====== Working data ======
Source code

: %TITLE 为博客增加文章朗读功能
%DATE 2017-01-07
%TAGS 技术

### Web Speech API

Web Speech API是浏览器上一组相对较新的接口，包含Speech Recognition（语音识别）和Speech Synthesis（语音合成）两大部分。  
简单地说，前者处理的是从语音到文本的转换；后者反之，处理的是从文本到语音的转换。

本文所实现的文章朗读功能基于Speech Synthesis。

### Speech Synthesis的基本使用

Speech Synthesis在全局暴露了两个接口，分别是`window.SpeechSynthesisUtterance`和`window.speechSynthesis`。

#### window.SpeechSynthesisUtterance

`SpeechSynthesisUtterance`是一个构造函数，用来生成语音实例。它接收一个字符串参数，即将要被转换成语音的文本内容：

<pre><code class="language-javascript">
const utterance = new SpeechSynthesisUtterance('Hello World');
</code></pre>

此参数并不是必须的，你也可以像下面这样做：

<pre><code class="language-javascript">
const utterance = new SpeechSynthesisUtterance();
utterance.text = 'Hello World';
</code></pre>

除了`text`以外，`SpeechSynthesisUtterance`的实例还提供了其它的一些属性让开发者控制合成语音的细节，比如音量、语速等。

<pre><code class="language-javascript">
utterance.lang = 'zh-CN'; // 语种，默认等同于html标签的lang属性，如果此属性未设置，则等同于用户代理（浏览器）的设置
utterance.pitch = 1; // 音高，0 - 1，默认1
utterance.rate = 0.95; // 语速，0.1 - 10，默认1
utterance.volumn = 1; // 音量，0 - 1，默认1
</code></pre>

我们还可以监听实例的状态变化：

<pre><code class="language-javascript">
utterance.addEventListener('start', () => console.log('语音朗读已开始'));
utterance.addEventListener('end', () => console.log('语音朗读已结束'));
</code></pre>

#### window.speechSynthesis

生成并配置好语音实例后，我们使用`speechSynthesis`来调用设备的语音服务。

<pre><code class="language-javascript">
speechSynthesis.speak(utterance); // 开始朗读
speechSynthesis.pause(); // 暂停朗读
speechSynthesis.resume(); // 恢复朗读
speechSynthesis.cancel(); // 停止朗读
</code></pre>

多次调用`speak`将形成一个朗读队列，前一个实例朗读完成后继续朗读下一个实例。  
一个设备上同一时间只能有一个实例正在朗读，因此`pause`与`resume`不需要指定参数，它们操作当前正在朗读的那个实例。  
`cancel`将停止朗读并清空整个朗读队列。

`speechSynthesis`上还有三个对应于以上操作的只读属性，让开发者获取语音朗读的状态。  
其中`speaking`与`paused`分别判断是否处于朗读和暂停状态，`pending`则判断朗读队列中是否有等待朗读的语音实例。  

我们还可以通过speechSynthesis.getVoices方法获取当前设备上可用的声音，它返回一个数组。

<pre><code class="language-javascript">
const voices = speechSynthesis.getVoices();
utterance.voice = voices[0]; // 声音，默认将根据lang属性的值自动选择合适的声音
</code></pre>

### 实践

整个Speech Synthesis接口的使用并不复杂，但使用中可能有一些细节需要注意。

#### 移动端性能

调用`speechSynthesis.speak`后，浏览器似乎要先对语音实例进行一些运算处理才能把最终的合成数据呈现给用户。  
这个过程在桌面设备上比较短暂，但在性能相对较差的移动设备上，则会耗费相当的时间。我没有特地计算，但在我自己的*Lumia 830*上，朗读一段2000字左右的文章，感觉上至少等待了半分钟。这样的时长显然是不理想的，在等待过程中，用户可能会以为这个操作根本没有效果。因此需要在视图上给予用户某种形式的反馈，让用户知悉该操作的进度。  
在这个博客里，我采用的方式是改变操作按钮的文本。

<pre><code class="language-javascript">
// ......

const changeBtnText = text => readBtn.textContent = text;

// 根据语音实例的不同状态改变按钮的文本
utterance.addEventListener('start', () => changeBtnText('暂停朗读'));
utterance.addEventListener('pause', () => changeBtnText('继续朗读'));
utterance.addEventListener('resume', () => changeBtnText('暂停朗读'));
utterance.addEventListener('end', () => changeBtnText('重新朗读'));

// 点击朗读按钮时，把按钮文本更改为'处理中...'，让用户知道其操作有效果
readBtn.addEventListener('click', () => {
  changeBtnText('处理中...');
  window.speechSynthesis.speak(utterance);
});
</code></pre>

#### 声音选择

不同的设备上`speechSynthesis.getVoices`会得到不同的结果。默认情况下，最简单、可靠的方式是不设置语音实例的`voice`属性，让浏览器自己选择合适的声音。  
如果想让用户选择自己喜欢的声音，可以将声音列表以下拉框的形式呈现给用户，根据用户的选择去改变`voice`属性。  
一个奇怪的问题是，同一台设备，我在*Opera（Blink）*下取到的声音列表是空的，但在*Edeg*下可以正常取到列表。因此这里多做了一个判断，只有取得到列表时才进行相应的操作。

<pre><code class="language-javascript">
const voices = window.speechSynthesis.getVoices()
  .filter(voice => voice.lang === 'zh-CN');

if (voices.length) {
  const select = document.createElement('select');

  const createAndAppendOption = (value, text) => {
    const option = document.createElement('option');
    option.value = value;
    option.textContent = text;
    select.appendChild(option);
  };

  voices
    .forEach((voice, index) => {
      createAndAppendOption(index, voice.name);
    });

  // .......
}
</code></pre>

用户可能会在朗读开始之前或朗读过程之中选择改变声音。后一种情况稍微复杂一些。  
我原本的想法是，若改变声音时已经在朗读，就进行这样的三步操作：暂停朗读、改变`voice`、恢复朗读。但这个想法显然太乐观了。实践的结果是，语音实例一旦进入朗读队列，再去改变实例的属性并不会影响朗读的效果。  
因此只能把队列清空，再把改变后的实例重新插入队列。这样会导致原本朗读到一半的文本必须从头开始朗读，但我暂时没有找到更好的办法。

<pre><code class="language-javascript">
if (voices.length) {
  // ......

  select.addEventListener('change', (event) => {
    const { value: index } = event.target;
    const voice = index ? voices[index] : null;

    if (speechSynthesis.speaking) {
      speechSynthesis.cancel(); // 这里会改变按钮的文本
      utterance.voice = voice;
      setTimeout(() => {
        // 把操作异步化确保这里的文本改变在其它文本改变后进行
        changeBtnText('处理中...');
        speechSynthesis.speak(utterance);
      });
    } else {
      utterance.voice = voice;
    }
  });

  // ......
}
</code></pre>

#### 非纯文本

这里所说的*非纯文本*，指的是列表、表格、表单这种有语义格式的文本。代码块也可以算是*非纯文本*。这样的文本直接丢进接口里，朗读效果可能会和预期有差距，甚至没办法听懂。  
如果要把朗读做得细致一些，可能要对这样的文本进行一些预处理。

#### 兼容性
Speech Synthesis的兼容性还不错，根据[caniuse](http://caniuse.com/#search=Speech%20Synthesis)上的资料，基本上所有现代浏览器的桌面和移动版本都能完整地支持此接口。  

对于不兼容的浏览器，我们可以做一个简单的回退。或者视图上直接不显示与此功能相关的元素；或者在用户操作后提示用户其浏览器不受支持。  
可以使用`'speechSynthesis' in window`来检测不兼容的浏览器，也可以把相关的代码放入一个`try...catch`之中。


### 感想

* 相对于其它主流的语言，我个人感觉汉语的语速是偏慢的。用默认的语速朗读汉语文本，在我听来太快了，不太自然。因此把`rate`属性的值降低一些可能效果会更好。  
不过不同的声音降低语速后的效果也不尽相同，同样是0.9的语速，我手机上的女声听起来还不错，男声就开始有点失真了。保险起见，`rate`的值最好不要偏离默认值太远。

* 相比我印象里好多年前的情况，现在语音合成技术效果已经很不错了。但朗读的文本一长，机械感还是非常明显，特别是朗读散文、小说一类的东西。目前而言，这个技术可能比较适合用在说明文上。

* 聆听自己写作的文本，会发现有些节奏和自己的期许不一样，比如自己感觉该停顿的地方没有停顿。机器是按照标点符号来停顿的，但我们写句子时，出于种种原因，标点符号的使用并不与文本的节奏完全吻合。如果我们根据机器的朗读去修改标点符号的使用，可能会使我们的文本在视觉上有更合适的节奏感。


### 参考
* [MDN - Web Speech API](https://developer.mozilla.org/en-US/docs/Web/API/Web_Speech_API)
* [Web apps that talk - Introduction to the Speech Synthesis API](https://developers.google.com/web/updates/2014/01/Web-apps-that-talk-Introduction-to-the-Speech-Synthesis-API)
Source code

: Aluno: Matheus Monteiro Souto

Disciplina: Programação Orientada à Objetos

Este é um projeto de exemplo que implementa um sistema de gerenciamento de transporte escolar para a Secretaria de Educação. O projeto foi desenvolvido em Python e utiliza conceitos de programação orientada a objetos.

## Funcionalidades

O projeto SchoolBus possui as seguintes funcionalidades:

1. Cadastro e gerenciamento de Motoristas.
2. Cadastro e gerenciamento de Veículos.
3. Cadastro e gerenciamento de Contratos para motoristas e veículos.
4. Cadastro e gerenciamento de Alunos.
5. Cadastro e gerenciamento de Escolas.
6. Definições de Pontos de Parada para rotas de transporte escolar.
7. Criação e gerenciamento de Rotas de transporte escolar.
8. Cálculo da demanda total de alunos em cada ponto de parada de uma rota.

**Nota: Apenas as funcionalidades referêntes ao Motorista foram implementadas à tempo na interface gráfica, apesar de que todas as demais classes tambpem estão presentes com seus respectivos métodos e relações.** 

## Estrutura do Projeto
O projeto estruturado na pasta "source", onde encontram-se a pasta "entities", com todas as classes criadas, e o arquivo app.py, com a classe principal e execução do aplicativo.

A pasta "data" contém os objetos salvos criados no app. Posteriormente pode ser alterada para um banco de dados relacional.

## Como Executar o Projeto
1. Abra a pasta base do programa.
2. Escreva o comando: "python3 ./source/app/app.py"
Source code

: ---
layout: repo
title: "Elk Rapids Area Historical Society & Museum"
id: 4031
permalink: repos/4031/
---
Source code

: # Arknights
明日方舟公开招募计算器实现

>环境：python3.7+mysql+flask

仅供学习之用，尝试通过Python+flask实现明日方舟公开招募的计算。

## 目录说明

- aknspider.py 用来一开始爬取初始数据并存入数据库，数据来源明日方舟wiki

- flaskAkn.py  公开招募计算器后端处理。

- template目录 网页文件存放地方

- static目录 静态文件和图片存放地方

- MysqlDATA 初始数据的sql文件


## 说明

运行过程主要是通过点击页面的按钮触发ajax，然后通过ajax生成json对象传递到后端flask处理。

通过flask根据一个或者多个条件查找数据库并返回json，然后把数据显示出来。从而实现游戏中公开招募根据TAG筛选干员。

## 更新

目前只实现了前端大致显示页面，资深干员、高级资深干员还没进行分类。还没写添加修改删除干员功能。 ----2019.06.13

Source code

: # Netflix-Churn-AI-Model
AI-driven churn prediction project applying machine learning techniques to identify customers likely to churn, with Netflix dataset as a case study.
======
Task statement —
Please set down, with no changes, the line that contains "明日方舟公开招募计算器实现" and all the lines after it until the entries end; write nothing besides them.

Task output —
明日方舟公开招募计算器实现

>环境：python3.7+mysql+flask

仅供学习之用，尝试通过Python+flask实现明日方舟公开招募的计算。

## 目录说明

- aknspider.py 用来一开始爬取初始数据并存入数据库，数据来源明日方舟wiki

- flaskAkn.py  公开招募计算器后端处理。

- template目录 网页文件存放地方

- static目录 静态文件和图片存放地方

- MysqlDATA 初始数据的sql文件


## 说明

运行过程主要是通过点击页面的按钮触发ajax，然后通过ajax生成json对象传递到后端flask处理。

通过flask根据一个或者多个条件查找数据库并返回json，然后把数据显示出来。从而实现游戏中公开招募根据TAG筛选干员。

## 更新

目前只实现了前端大致显示页面，资深干员、高级资深干员还没进行分类。还没写添加修改删除干员功能。 ----2019.06.13

Source code

: # Netflix-Churn-AI-Model
AI-driven churn prediction project applying machine learning techniques to identify customers likely to churn, with Netflix dataset as a case study.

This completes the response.